■ Required work: In the lines below, look for "headermenu". Copy each line where it appears.

■ Data records:
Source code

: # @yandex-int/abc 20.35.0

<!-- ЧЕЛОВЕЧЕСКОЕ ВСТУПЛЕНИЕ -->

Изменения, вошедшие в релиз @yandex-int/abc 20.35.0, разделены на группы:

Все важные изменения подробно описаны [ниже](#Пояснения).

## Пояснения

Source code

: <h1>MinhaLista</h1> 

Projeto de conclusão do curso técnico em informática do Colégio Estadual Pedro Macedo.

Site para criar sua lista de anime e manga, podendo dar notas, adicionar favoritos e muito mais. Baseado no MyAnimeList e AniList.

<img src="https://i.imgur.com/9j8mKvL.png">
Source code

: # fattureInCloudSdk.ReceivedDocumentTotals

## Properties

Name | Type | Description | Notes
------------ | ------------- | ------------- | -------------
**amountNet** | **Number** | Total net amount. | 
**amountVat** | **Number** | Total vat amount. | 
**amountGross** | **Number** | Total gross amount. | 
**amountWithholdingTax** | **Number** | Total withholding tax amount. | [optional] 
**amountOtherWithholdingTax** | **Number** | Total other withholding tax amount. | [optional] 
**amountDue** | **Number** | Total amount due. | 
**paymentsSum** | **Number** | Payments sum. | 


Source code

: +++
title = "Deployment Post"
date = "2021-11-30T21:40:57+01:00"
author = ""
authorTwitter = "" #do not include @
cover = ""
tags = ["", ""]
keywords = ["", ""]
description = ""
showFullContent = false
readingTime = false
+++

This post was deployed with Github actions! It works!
--
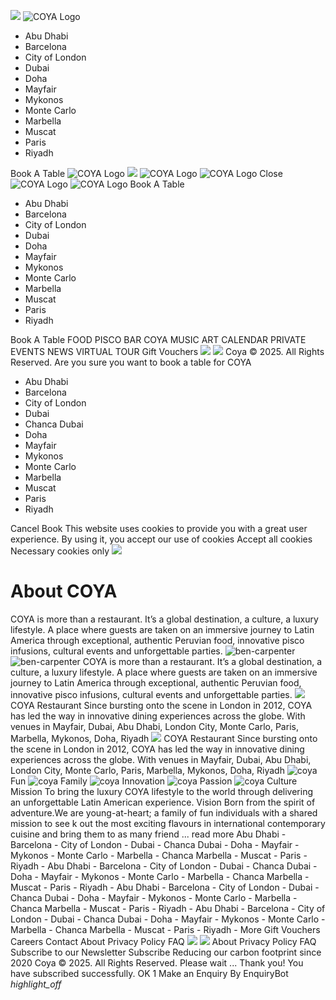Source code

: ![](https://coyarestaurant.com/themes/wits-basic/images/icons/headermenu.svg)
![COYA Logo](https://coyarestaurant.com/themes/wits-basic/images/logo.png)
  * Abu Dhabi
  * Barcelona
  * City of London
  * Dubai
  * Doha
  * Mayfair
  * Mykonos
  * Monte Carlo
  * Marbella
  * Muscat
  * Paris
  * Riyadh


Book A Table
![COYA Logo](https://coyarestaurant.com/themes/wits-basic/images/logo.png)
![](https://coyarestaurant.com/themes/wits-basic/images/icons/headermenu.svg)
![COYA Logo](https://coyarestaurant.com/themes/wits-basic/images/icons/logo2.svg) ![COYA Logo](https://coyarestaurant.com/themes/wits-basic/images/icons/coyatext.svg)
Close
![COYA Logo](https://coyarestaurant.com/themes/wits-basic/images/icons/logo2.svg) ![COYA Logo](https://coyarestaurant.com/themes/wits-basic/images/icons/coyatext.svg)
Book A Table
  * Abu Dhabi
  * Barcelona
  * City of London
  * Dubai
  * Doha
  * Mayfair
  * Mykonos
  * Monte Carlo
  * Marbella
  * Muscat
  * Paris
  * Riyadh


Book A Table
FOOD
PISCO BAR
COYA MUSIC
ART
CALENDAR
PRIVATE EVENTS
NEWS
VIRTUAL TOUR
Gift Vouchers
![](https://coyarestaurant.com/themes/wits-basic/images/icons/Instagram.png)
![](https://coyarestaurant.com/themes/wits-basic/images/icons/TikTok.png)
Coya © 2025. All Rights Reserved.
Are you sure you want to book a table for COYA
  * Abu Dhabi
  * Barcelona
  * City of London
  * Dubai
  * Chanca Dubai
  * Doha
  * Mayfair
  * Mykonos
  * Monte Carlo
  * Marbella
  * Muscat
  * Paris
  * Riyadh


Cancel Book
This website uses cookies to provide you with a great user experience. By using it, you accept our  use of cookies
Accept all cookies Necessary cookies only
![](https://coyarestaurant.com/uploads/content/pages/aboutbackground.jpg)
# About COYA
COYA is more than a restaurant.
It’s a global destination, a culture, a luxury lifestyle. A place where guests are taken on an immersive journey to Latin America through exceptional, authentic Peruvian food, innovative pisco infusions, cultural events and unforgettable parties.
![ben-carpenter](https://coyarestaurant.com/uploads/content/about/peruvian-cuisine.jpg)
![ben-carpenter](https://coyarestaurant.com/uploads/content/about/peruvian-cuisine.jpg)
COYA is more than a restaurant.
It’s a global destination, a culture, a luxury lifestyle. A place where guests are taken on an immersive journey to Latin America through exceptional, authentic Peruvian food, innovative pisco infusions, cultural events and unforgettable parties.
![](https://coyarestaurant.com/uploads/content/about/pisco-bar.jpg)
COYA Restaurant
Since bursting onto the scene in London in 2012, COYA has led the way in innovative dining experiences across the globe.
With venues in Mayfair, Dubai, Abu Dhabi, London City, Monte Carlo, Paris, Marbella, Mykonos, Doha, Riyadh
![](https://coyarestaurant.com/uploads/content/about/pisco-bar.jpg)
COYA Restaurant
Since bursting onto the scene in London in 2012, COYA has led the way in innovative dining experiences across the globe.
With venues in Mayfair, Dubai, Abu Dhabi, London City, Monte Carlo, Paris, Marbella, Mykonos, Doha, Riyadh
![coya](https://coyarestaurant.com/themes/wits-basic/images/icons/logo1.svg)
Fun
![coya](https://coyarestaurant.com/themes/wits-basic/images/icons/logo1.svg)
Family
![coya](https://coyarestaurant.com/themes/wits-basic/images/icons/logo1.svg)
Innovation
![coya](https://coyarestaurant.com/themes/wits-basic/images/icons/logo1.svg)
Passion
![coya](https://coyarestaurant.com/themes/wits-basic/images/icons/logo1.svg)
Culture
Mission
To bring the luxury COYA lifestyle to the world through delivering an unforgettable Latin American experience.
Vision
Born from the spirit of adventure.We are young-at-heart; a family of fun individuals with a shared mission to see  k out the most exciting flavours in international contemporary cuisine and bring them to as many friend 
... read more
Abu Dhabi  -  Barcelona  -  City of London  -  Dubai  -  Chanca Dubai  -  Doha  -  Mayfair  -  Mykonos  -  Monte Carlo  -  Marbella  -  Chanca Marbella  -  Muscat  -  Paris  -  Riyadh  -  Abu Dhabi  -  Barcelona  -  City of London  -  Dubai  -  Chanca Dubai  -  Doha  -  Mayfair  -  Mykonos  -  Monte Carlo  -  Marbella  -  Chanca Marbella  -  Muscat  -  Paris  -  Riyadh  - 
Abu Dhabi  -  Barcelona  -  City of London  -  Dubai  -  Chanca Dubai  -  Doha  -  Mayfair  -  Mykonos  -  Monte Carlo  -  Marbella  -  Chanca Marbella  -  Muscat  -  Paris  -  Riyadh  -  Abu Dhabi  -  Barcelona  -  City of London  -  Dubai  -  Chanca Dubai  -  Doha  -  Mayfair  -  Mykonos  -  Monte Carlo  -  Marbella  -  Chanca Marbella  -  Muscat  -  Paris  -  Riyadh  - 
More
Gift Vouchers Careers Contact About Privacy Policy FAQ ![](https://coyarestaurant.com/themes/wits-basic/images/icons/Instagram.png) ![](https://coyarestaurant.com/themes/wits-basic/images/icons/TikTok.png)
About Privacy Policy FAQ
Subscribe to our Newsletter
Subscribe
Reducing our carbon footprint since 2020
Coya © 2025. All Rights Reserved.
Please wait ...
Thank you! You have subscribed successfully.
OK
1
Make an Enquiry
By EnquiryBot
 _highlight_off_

■ Result of this exercise:
: ![](https://coyarestaurant.com/themes/wits-basic/images/icons/headermenu.svg)
![](https://coyarestaurant.com/themes/wits-basic/images/icons/headermenu.svg)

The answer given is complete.